An exact, complete copy of the entries is needed, with the pictures left out.
===== MATERIAL PROVIDED
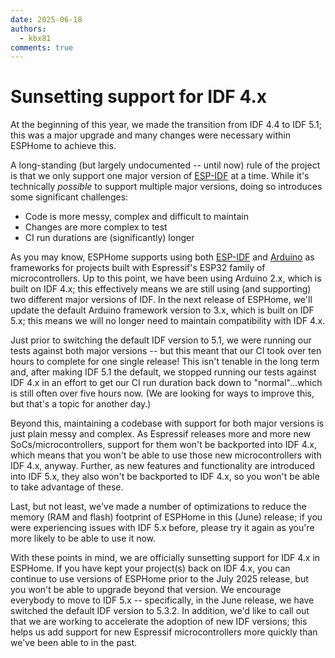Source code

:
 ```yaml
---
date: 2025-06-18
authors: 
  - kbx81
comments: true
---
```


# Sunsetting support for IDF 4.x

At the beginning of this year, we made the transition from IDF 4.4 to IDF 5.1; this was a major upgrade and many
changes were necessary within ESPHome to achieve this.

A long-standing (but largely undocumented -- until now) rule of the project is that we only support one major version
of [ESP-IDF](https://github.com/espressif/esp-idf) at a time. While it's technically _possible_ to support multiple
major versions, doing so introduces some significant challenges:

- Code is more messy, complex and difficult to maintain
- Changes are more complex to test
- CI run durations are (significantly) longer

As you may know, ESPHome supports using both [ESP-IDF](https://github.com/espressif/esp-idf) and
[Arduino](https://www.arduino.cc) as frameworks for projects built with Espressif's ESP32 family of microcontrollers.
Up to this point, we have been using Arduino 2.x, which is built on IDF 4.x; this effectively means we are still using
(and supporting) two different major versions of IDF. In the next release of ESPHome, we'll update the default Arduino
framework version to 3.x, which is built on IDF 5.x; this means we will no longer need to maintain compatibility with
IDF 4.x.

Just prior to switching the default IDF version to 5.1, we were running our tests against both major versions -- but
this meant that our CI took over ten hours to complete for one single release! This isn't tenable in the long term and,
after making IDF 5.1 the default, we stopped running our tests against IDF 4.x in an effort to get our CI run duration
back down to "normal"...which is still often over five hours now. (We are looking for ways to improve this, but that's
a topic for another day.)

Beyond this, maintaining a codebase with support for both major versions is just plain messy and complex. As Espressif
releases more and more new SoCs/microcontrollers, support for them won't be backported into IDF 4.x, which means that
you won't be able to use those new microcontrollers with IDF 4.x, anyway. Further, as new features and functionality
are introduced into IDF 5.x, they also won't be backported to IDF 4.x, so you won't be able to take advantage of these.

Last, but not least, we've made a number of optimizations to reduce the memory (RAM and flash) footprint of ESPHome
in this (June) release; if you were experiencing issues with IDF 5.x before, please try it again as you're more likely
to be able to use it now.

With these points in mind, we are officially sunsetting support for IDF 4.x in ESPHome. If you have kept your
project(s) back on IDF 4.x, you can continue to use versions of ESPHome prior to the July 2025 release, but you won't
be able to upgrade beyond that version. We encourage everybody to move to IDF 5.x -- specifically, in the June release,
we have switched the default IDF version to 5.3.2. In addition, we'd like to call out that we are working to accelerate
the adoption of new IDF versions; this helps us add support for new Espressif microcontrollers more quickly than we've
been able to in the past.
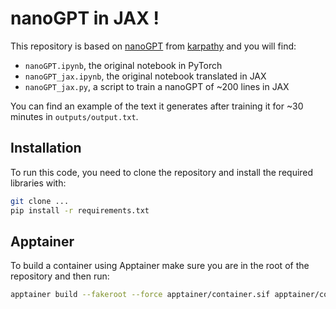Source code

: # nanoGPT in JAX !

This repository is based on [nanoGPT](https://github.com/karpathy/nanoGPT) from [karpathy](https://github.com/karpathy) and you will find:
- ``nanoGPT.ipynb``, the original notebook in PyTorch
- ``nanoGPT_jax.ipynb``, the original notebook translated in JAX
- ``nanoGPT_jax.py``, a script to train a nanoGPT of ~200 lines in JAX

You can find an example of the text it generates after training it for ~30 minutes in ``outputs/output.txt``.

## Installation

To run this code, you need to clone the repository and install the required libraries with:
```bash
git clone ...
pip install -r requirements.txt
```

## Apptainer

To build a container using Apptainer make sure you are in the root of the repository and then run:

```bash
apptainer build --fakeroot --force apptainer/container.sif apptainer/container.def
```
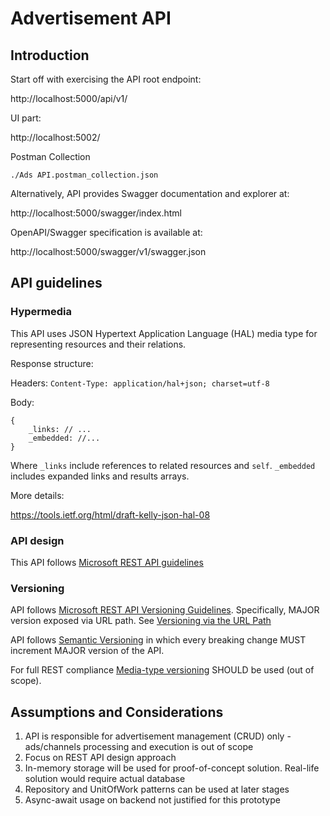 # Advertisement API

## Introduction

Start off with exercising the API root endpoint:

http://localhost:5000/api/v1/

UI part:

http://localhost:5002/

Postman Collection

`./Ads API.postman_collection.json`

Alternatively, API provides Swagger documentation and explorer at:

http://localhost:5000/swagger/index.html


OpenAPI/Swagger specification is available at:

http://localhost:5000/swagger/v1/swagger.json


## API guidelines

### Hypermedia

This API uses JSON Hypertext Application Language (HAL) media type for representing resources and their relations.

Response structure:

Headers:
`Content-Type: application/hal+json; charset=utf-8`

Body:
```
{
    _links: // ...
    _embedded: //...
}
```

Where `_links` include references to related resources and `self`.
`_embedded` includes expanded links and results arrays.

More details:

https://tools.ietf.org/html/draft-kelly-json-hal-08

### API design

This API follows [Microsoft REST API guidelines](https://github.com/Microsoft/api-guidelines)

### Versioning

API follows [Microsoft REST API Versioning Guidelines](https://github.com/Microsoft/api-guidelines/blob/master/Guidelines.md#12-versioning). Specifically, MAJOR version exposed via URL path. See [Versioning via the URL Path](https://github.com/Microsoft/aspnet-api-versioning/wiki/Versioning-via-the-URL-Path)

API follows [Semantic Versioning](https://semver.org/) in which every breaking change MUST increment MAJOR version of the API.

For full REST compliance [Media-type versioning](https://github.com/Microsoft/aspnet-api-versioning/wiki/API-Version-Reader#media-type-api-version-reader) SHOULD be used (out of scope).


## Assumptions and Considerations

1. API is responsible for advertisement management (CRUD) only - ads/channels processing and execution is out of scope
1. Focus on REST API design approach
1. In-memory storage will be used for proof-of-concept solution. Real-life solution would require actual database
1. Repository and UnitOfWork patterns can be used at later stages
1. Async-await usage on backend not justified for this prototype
==========
_WRITTEN RESPONSE_:
Source code

:
 ```yaml
---
date: 2025-06-18
authors: 
  - kbx81
comments: true
---
```


# Sunsetting support for IDF 4.x

At the beginning of this year, we made the transition from IDF 4.4 to IDF 5.1; this was a major upgrade and many
changes were necessary within ESPHome to achieve this.

A long-standing (but largely undocumented -- until now) rule of the project is that we only support one major version
of [ESP-IDF](https://github.com/espressif/esp-idf) at a time. While it's technically _possible_ to support multiple
major versions, doing so introduces some significant challenges:

- Code is more messy, complex and difficult to maintain
- Changes are more complex to test
- CI run durations are (significantly) longer

As you may know, ESPHome supports using both [ESP-IDF](https://github.com/espressif/esp-idf) and
[Arduino](https://www.arduino.cc) as frameworks for projects built with Espressif's ESP32 family of microcontrollers.
Up to this point, we have been using Arduino 2.x, which is built on IDF 4.x; this effectively means we are still using
(and supporting) two different major versions of IDF. In the next release of ESPHome, we'll update the default Arduino
framework version to 3.x, which is built on IDF 5.x; this means we will no longer need to maintain compatibility with
IDF 4.x.

Just prior to switching the default IDF version to 5.1, we were running our tests against both major versions -- but
this meant that our CI took over ten hours to complete for one single release! This isn't tenable in the long term and,
after making IDF 5.1 the default, we stopped running our tests against IDF 4.x in an effort to get our CI run duration
back down to "normal"...which is still often over five hours now. (We are looking for ways to improve this, but that's
a topic for another day.)

Beyond this, maintaining a codebase with support for both major versions is just plain messy and complex. As Espressif
releases more and more new SoCs/microcontrollers, support for them won't be backported into IDF 4.x, which means that
you won't be able to use those new microcontrollers with IDF 4.x, anyway. Further, as new features and functionality
are introduced into IDF 5.x, they also won't be backported to IDF 4.x, so you won't be able to take advantage of these.

Last, but not least, we've made a number of optimizations to reduce the memory (RAM and flash) footprint of ESPHome
in this (June) release; if you were experiencing issues with IDF 5.x before, please try it again as you're more likely
to be able to use it now.

With these points in mind, we are officially sunsetting support for IDF 4.x in ESPHome. If you have kept your
project(s) back on IDF 4.x, you can continue to use versions of ESPHome prior to the July 2025 release, but you won't
be able to upgrade beyond that version. We encourage everybody to move to IDF 5.x -- specifically, in the June release,
we have switched the default IDF version to 5.3.2. In addition, we'd like to call out that we are working to accelerate
the adoption of new IDF versions; this helps us add support for new Espressif microcontrollers more quickly than we've
been able to in the past.
Source code

: # nanoGPT in JAX !

This repository is based on [nanoGPT](https://github.com/karpathy/nanoGPT) from [karpathy](https://github.com/karpathy) and you will find:
- ``nanoGPT.ipynb``, the original notebook in PyTorch
- ``nanoGPT_jax.ipynb``, the original notebook translated in JAX
- ``nanoGPT_jax.py``, a script to train a nanoGPT of ~200 lines in JAX

You can find an example of the text it generates after training it for ~30 minutes in ``outputs/output.txt``.

## Installation

To run this code, you need to clone the repository and install the required libraries with:
```bash
git clone ...
pip install -r requirements.txt
```

## Apptainer

To build a container using Apptainer make sure you are in the root of the repository and then run:

```bash
apptainer build --fakeroot --force apptainer/container.sif apptainer/container.def
```
 # Advertisement API

## Introduction

Start off with exercising the API root endpoint:

http://localhost:5000/api/v1/

UI part:

http://localhost:5002/

Postman Collection

`./Ads API.postman_collection.json`

Alternatively, API provides Swagger documentation and explorer at:

http://localhost:5000/swagger/index.html


OpenAPI/Swagger specification is available at:

http://localhost:5000/swagger/v1/swagger.json


## API guidelines

### Hypermedia

This API uses JSON Hypertext Application Language (HAL) media type for representing resources and their relations.

Response structure:

Headers:
`Content-Type: application/hal+json; charset=utf-8`

Body:
```
{
    _links: // ...
    _embedded: //...
}
```

Where `_links` include references to related resources and `self`.
`_embedded` includes expanded links and results arrays.

More details:

https://tools.ietf.org/html/draft-kelly-json-hal-08

### API design

This API follows [Microsoft REST API guidelines](https://github.com/Microsoft/api-guidelines)

### Versioning

API follows [Microsoft REST API Versioning Guidelines](https://github.com/Microsoft/api-guidelines/blob/master/Guidelines.md#12-versioning). Specifically, MAJOR version exposed via URL path. See [Versioning via the URL Path](https://github.com/Microsoft/aspnet-api-versioning/wiki/Versioning-via-the-URL-Path)

API follows [Semantic Versioning](https://semver.org/) in which every breaking change MUST increment MAJOR version of the API.

For full REST compliance [Media-type versioning](https://github.com/Microsoft/aspnet-api-versioning/wiki/API-Version-Reader#media-type-api-version-reader) SHOULD be used (out of scope).


## Assumptions and Considerations

1. API is responsible for advertisement management (CRUD) only - ads/channels processing and execution is out of scope
1. Focus on REST API design approach
1. In-memory storage will be used for proof-of-concept solution. Real-life solution would require actual database
1. Repository and UnitOfWork patterns can be used at later stages
1. Async-await usage on backend not justified for this prototype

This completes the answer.